• Task prompt: Please retype the records below exactly, omitting any images.

• Stored data:
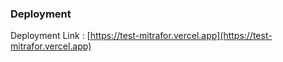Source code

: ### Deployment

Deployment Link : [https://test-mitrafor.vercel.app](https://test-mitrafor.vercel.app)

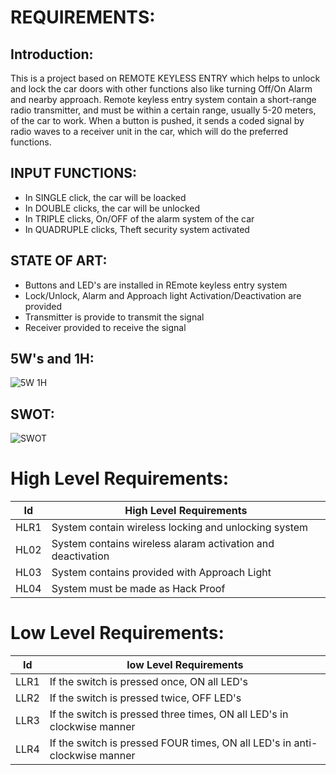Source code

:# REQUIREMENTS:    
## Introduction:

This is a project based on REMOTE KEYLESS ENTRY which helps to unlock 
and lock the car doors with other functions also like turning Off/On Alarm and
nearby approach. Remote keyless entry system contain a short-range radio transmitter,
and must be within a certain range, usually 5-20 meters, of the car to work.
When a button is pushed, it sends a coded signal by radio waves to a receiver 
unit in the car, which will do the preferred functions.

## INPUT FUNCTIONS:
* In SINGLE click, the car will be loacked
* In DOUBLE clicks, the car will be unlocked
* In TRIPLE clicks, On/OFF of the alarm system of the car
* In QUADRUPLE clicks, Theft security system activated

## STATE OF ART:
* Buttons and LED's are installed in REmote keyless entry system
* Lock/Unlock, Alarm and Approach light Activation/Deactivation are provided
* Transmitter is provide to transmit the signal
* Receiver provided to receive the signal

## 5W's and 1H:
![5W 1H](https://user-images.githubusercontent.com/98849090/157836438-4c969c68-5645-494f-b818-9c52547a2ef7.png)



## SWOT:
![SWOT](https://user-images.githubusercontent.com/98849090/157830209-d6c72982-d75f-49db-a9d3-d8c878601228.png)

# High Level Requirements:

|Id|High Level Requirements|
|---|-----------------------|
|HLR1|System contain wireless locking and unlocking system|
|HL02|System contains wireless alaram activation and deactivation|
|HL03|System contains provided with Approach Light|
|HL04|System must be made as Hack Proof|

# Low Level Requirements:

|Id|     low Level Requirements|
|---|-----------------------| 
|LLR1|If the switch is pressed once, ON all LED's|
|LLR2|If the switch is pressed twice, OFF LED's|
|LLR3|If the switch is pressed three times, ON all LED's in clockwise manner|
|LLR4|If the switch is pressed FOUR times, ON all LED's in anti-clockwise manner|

• Expected answer:
Source code

: ### Deployment

Deployment Link : [https://test-mitrafor.vercel.app](https://test-mitrafor.vercel.app)

Source code

:# REQUIREMENTS:    
## Introduction:

This is a project based on REMOTE KEYLESS ENTRY which helps to unlock 
and lock the car doors with other functions also like turning Off/On Alarm and
nearby approach. Remote keyless entry system contain a short-range radio transmitter,
and must be within a certain range, usually 5-20 meters, of the car to work.
When a button is pushed, it sends a coded signal by radio waves to a receiver 
unit in the car, which will do the preferred functions.

## INPUT FUNCTIONS:
* In SINGLE click, the car will be loacked
* In DOUBLE clicks, the car will be unlocked
* In TRIPLE clicks, On/OFF of the alarm system of the car
* In QUADRUPLE clicks, Theft security system activated

## STATE OF ART:
* Buttons and LED's are installed in REmote keyless entry system
* Lock/Unlock, Alarm and Approach light Activation/Deactivation are provided
* Transmitter is provide to transmit the signal
* Receiver provided to receive the signal

## 5W's and 1H:
![5W 1H](https://user-images.githubusercontent.com/98849090/157836438-4c969c68-5645-494f-b818-9c52547a2ef7.png)



## SWOT:
![SWOT](https://user-images.githubusercontent.com/98849090/157830209-d6c72982-d75f-49db-a9d3-d8c878601228.png)

# High Level Requirements:

|Id|High Level Requirements|
|---|-----------------------|
|HLR1|System contain wireless locking and unlocking system|
|HL02|System contains wireless alaram activation and deactivation|
|HL03|System contains provided with Approach Light|
|HL04|System must be made as Hack Proof|

# Low Level Requirements:

|Id|     low Level Requirements|
|---|-----------------------| 
|LLR1|If the switch is pressed once, ON all LED's|
|LLR2|If the switch is pressed twice, OFF LED's|
|LLR3|If the switch is pressed three times, ON all LED's in clockwise manner|
|LLR4|If the switch is pressed FOUR times, ON all LED's in anti-clockwise manner|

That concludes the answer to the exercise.